The Magistrate held an evidentiary hearing on Defendant's Motion on May 9, 1986, and on July 1, 1986 filed a Memorandum and Recommendation that Defendant’s Motion to Suppress be allowed.
The Government, within the time allowed by the Court, filed a Memorandum on July 23,1986 contending that the Motion to Suppress should be denied.
The Government apparently does not dispute the Magistrate’s Findings of Fact and the Court sees no benefit in repeating those Findings of Fact here.
Based on the Findings of Fact by the Magistrate and the applicable law the Court will deny the Defendant’s Motion to Suppress.
*221 DISCUSSIONThe Magistrate concluded that Agent Davis’ initial contact with the Defendant was consensual and did not amount to a “seizure”. However, she then concluded on Page 13 of her Memorandum and Recommendation that Davis’ initial contact with the Defendant subsequently escalated from a consensual encounter to a seizure because a person is seized when by means of physical force or show of authority, his freedom of movement is restricted (emphasis added). United States v. Mendenhall, 446 U.S. 544, at p. 553, 100 S.Ct. 1870, at p. 1876-77, 64 L.Ed.2d 497.
The Magistrate went on to say on pages 13 and 14:
Such restraint occurred in this case when Smith first noticed that he was being monitored by two airport police officers. At that point, Smith had completed his initial contact with Davis and had been informed that his suitcase would be detained for a “sniff test”. Since Smith was clearly the focus of a criminal investigation, it was reasonable for him to conclude that the purpose of the surveillance was to prevent him from leaving the airport before the investigation was completed.
The Magistrate then stated on Page 15 of her Memorandum and Recommendation:
Indeed, the surveillance had nothing to do with the investigation and was, instead, a means of insuring that Smith was around to arrest if the investigation bore fruit. See n. 5, infra at 6.
Note 5 on page 6 stated:
Agent Davis testified that on a number of occasions in the past, drug courier suspects had avoided apprehension by leaving the airport while he was attempting to obtain a search warrant. According to Davis, he told the airport police to stay in Smith’s “general vicinity” and to let him know if Smith got into a cab so he would know “where to start the trail of trying to track him.”
The Magistrate then pointed out on page 15 that Davis had questioned Smith two more times. The Magistrate then concluded on Page 16 after citing United States v. Ilazi, 730 F.2d 1120, 1126 (8th Cir.1984); United States v. Morin, 665 F.2d 765, 769 (5th Cir.1982); and Florida v. Royer, 460 U.S. 491, 103 S.Ct. 1319, 75 L.Ed.2d 229:
Accordingly, the consent to search, which was given during this conversation and was very much a product of Smith’s ongoing detention, must fail unless Smith’s detention was justified by probable cause. See Royer, 460 U.S. at 507, 103 S.Ct. at 1329.
In order to find that Smith was detained without probable cause one would have to hold that the surveillance here is tantamount to seizure and that a reasonable person would have believed he was not free to leave. The avowed purpose of the surveillance as set out in Note 5 on page 6 of the Magistrate’s Memorandum and Recommendation was to let Agent Davis know if Smith got into a cab so he would know where to start the trail of trying to track him.
The Fourth Amendment provides that “the right of the people to be secure in their persons, houses and papers, and effects against unreasonable searches and seizures shall not be violated____”
It would be a long leap to hold that surveillance by police officers, even when in uniform, would constitute a seizure. A person is seized only (emphasis added) when by means of physical force or a show of authority, his freedom of movement is restrained. United States v. Mendenhall, 446 U.S. 544 (1980) at page 553, 100 S.Ct. 1870, at page 1876-77, 64 L.Ed.2d 497.

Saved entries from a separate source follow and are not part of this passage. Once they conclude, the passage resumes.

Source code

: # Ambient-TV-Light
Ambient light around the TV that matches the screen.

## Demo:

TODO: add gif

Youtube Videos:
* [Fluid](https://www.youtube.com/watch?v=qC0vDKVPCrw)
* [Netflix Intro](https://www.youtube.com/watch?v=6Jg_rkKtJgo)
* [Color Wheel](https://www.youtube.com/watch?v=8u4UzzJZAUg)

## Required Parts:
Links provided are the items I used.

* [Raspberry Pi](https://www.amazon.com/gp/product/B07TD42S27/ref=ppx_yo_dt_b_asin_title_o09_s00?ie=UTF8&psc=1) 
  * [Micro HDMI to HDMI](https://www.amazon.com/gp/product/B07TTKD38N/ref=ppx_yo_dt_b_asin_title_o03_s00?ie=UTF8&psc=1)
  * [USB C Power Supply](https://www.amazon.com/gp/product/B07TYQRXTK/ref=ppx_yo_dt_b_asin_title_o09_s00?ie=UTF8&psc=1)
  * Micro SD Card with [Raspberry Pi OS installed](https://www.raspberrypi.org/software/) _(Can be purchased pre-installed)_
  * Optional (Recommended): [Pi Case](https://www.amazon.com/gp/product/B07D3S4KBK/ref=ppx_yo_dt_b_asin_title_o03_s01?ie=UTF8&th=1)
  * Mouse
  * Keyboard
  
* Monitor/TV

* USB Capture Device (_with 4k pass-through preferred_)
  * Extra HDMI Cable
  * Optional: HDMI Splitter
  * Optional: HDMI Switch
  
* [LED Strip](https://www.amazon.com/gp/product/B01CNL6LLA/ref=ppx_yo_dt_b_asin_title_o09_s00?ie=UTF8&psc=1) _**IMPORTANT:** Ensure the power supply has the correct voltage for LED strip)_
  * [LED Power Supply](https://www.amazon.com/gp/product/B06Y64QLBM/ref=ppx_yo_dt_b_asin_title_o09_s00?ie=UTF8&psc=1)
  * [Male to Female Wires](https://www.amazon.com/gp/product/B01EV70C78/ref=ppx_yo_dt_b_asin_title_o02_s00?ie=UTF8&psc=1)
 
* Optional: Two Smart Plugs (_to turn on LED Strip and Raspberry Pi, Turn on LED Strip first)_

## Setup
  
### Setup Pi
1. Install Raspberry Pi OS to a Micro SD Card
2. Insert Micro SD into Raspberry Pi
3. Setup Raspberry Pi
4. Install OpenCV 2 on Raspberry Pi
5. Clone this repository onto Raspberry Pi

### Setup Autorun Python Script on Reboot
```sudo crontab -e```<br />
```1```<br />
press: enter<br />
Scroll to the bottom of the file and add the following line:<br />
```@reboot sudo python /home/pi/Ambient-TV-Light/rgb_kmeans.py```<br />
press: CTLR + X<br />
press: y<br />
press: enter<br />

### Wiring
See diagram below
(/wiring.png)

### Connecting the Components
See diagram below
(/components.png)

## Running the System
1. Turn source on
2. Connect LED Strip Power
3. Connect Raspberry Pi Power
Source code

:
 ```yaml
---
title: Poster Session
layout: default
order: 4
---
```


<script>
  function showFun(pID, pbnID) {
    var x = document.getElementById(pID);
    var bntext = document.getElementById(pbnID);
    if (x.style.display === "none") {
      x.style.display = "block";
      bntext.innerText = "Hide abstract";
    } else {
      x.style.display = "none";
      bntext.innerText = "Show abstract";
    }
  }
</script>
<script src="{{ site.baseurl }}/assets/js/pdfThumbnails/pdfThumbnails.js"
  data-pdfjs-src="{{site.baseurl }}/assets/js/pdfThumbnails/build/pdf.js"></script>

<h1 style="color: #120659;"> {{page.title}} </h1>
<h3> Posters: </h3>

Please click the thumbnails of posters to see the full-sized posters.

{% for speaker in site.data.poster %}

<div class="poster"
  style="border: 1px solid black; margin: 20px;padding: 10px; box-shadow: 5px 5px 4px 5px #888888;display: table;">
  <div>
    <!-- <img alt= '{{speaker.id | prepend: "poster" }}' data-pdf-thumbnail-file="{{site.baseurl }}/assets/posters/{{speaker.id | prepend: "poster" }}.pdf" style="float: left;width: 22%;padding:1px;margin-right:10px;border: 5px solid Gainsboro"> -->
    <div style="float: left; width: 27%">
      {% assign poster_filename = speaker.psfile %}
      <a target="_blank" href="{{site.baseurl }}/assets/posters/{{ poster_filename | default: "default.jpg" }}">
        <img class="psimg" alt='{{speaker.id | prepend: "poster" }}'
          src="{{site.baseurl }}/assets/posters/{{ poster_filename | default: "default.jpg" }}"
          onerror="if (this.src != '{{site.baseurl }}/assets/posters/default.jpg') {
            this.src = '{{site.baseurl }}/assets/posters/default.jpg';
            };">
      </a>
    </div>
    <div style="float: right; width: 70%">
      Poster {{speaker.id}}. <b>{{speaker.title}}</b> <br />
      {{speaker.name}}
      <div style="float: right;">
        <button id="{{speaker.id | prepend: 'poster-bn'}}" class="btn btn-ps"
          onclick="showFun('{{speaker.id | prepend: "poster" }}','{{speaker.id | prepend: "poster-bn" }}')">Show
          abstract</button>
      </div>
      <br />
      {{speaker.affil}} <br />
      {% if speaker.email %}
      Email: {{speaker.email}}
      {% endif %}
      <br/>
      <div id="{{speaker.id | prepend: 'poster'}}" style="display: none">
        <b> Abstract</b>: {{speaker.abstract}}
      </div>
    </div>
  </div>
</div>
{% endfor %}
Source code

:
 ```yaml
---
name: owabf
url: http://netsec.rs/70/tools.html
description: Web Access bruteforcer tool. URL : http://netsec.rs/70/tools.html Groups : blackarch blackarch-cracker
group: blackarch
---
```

There is nothing in the Magistrate’s Findings of Fact which indicates that the uniformed police officers approached the Defendant, touched the Defendant, spoke to the Defendant, or in any other way made a showing of authority which would cause a reasonable person to believe his freedom was restrained. The Defendant was free to go where he wanted to and even to leave the airport, and there is no finding of fact that the Defendant was in any way prevented by the police officers
*222 from going anywhere he wanted to go while he was under surveillance.To hold that surveillance of a suspect by uniformed police officers amounts to a seizure would lead to wholly unrealistic restrictions on police to pursue their legitimate law enforcement practices.
The case of United States v. Morin, 665 F.2d 765 (1982) is cited by the Magistrate for the proposition that successive stops of an individual based on the same information strongly indicate a finding that not just a detention but an arrest has taken place. The facts of that case were very different from the facts in the case at bar. In Morin the defendant was approached by a police officer who asked to speak with him when he deplaned at Dallas/Ft. Worth airport. When asked if he would allow a search of his luggage he agreed to a search of his carry-on bag but not to his checked luggage. A dog sniff test did not result in a clear indication that drugs were inside and Morin was allowed to board the plane to Austin. The officer in Dallas/Ft. Worth alerted law enforcement authorities of Morin’s suspected criminal activity and when he deplaned in Austin, the officers followed him to a restroom. Quoting from page 767 of that opinion:
As defendant stood before a urinal in the otherwise empty restroom Wolsch stepped up to his right side, identified himself as a police officer and stated that he suspected defendant of carrying narcotics. He asked for identification, which Morin supplied and Wolsch kept (emphasis added). Defendant’s airline ticket was also taken at this time. Wolsch was accompanied by three other plain clothes policemen, one of whom was standing on the other side of defendant and two others who were approximately ten to fifteen feet away. Wolsch told defendant that the officers wished to question him and asked him to accompany them to the airport police office. Officer Wolsch next inquired twice whether Morin had any luggage other than the carry-on bag which was next to him. He made this inquiry despite the fact that he knew the answer based on information from the Dallas law enforcement authorities. Defendant denied having any other luggage. He was then briefly frisked and taken to the airport police office, where he was subjected to a body search. Cocaine was found in his checked bag
and he moved to suppress the evidence on the ground that his verbal disclaimer of the luggage was tainted by an illegal arrest. His motion was denied by the district court and he was convicted at trial.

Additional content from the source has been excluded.